Laminar shear stress up-regulates inducible nitric oxide synthase in the endothelium

Shear stress caused by blood flow is a potent physiological stimulus for the generation of nitric oxide (NO) in endothelial cells, which is believed to derive from the up-regulation and post-transcriptional activation of endothelial constitutive NO synthase (ecNOS).
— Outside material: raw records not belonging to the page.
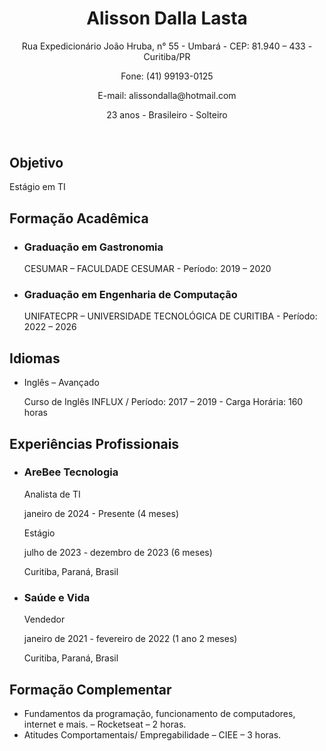 <div class="container">
    <header>
        <h1>Alisson Dalla Lasta</h1>
        <p>Rua Expedicionário João Hruba, n° 55 - Umbará - CEP: 81.940 – 433 - Curitiba/PR</p>
        <p>Fone: (41) 99193-0125</p>
        <p>E-mail: alissondalla@hotmail.com</p>
        <p>23 anos - Brasileiro - Solteiro</p>
    </header>
    
<body>
<h2>Objetivo</h2>
<p>Estágio em TI</p>

 <h2>Formação Acadêmica</h2>
<ul>
    <li>
        <h3>Graduação em Gastronomia</h3>
        <p>CESUMAR – FACULDADE CESUMAR - Período: 2019 – 2020</p>
    </li>
    <li>
        <h3>Graduação em Engenharia de Computação</h3>
        <p>UNIFATECPR – UNIVERSIDADE TECNOLÓGICA DE CURITIBA - Período: 2022 – 2026</p>
    </li>
</ul>
    <h2>Idiomas</h2>
<ul>
    <li>Inglês – Avançado</li>
    <p>Curso de Inglês INFLUX / Período: 2017 – 2019 - Carga Horária: 160 horas</p>
</ul>
<h2>Experiências Profissionais</h2>
<ul>
    <li>
        <h3>AreBee Tecnologia</h3>
        <p>Analista de TI</p>
        <p>janeiro de 2024 - Presente (4 meses)</p>
        <p>Estágio</p>
        <p>julho de 2023 - dezembro de 2023 (6 meses)</p>
        <p>Curitiba, Paraná, Brasil</p>
    </li>
    <li>
        <h3>Saúde e Vida</h3>
        <p>Vendedor</p>
        <p>janeiro de 2021 - fevereiro de 2022 (1 ano 2 meses)</p>
        <p>Curitiba, Paraná, Brasil</p>
    </li>
</ul>
<h2>Formação Complementar</h2>
<ul>
    <li>Fundamentos da programação, funcionamento de computadores, internet e mais. – Rocketseat – 2 horas.</li>
    <li>Atitudes Comportamentais/ Empregabilidade – CIEE – 3 horas.</li>
</ul>
</body>
</div>
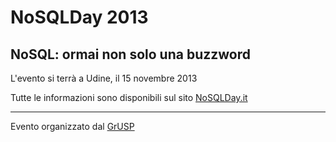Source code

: NoSQLDay 2013
=============

NoSQL: ormai non solo una buzzword
----------------------------------

L'evento si terrà a Udine, il 15 novembre 2013

Tutte le informazioni sono disponibili sul sito [NoSQLDay.it](http://www.nosqlday.it)

---

Evento organizzato dal [GrUSP](http://grusp.org)
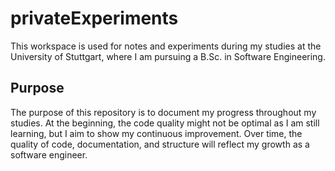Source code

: # privateExperiments

This workspace is used for notes and experiments during my studies at the University of Stuttgart, where I am pursuing a B.Sc. in Software Engineering.

## Purpose

The purpose of this repository is to document my progress throughout my studies. At the beginning, the code quality might not be optimal as I am still learning, but I aim to show my continuous improvement. Over time, the quality of code, documentation, and structure will reflect my growth as a software engineer.



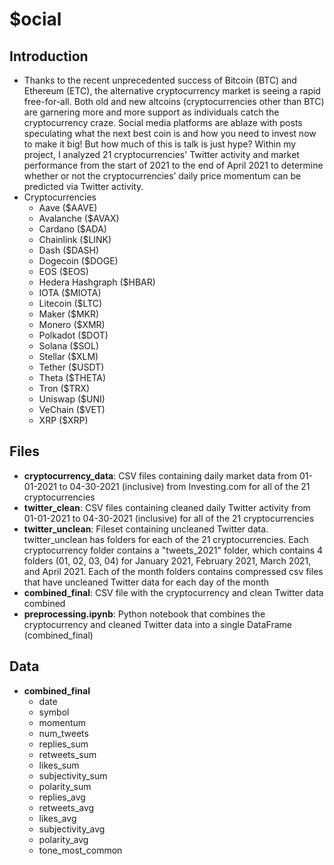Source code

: # $ocial

## Introduction
* Thanks to the recent unprecedented success of Bitcoin (BTC) and Ethereum (ETC), the alternative cryptocurrency market is seeing a rapid free-for-all.
Both old and new altcoins (cryptocurrencies other than BTC) are garnering more and more support as individuals catch the cryptocurrency craze. 
Social media platforms are ablaze with posts speculating what the next best coin is and how you need to invest now to make it big!
But how much of this is talk is just hype?
Within my project, I analyzed 21 cryptocurrencies' Twitter activity and market performance from the start of 2021 to the end of April 2021 to 
determine whether or not the cryptocurrencies’ daily price momentum can be predicted via Twitter activity.
* Cryptocurrencies
  * Aave ($AAVE)
  * Avalanche ($AVAX)
  * Cardano ($ADA)
  * Chainlink ($LINK)
  * Dash ($DASH)
  * Dogecoin ($DOGE)
  * EOS ($EOS)
  * Hedera Hashgraph ($HBAR)
  * IOTA ($MIOTA)
  * Litecoin ($LTC)
  * Maker ($MKR)
  * Monero ($XMR)
  * Polkadot ($DOT)
  * Solana ($SOL)
  * Stellar ($XLM)
  * Tether ($USDT)
  * Theta ($THETA)
  * Tron ($TRX)
  * Uniswap ($UNI)
  * VeChain ($VET)
  * XRP ($XRP)

## Files
* **cryptocurrency_data**: CSV files containing daily market data from 01-01-2021 to 04-30-2021 (inclusive) from Investing.com for all of the 21 cryptocurrencies
* **twitter_clean**: CSV files containing cleaned daily Twitter activity from 01-01-2021 to 04-30-2021 (inclusive) for all of the 21 cryptocurrencies
* **twitter_unclean**: Fileset containing uncleaned Twitter data. twitter_unclean has folders for each of the 21 cryptocurrencies. Each cryptocurrency folder contains a "tweets_2021" folder, which contains 4 folders (01, 02, 03, 04) for January 2021, February 2021, March 2021, and April 2021. Each of the month folders contains compressed csv files that have uncleaned Twitter data for each day of the month
* **combined_final**: CSV file with the cryptocurrency and clean Twitter data combined
* **preprocessing.ipynb**: Python notebook that combines the cryptocurrency and cleaned Twitter data into a single DataFrame (combined_final)

## Data
* **combined_final**
  * date
  * symbol
  * momentum
  * num_tweets
  * replies_sum
  * retweets_sum
  * likes_sum 
  * subjectivity_sum
  * polarity_sum
  * replies_avg
  * retweets_avg
  * likes_avg
  * subjectivity_avg
  * polarity_avg
  * tone_most_common

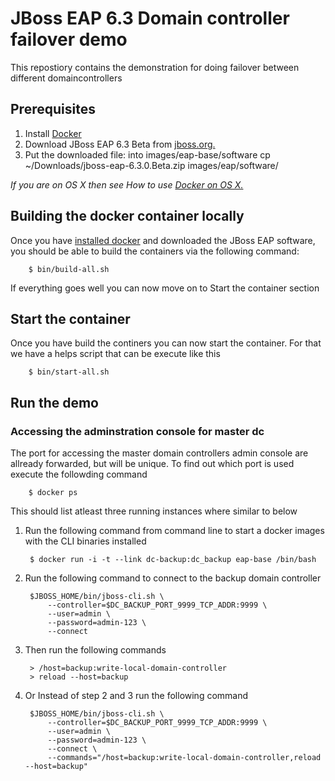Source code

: # JBoss EAP 6.3 Domain controller failover demo
This repostiory contains the demonstration for doing failover between different domaincontrollers

## Prerequisites
1. Install [Docker](https://www.docker.io/gettingstarted/#1)
2. Download JBoss EAP 6.3 Beta from [jboss.org.](http://www.jboss.org/products/eap/download/)
2. Put the downloaded file: into images/eap-base/software
        cp ~/Downloads/jboss-eap-6.3.0.Beta.zip images/eap/software/
        
_If you are on OS X then see How to use [Docker on OS X.](https://github.com/fabric8io/fabric8-docker/blob/master/DockerOnOSX.md)_
	
## Building the docker container locally
Once you have [installed docker](https://www.docker.io/gettingstarted/#h_installation) and downloaded the JBoss EAP software, you should be able to build the containers via the following command:

        $ bin/build-all.sh

If everything goes well you can now move on to Start the container section

## Start the container
Once you have build the continers you can now start the container. For that we have a helps script that can be execute like this

        $ bin/start-all.sh
        
## Run the demo


### Accessing the adminstration console for master dc
The port for accessing the master domain controllers admin console are allready forwarded, but will be unique. To find out which port is used execute the followding command

        $ docker ps

This should list atleast three running instances where similar to below

        



1. Run the following command from command line to start a docker images with the CLI binaries installed

        $ docker run -i -t --link dc-backup:dc_backup eap-base /bin/bash

2. Run the following command to connect to the backup domain controller

        $JBOSS_HOME/bin/jboss-cli.sh \
            --controller=$DC_BACKUP_PORT_9999_TCP_ADDR:9999 \
	        --user=admin \
	        --password=admin-123 \
	        --connect
	    
3. Then run the following commands

        > /host=backup:write-local-domain-controller
        > reload --host=backup

4. Or Instead of step 2 and 3 run the following command
	    
        $JBOSS_HOME/bin/jboss-cli.sh \
            --controller=$DC_BACKUP_PORT_9999_TCP_ADDR:9999 \
	        --user=admin \
	        --password=admin-123 \
	        --connect \
	        --commands="/host=backup:write-local-domain-controller,reload --host=backup"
However, it has yet to be demonstrated that inducible NO synthase (iNOS) plays a significant role in shear stress-induced NO production from endothelial cells. We used parallel plate-type flow chambers that detect fluid shear stress to determine that shear stress, as quantified by a real-time quantitative reverse transcription-polymerase chain reaction (RT-PCR), increased NOS gene transcripts in cultured endothelial cells, which resulted in increased NO production. Shear stress-induced NOS expression was inhibited by pyrrolidine dithiocarbarnate (PDTC), an antioxidant and nuclear factor kappaB (NF-kappaB) blocker, and by MG132, an aldehyde peptide proteasome inhibitor that antagonizes I kappaB-kinase. Laminar shear stress increased the transcriptional activity of NF-kappaB, whereas over-expression of an 1 kappaB-alpha mutant that inhibits the activation of NF-kappaB in a dominant-negative fashion was found to attenuate the induction of endothelial NOS by shear stress. The present results demonstrate that shear stress induces NOS in the endothelium, mainly via the activation of NF-kappaB.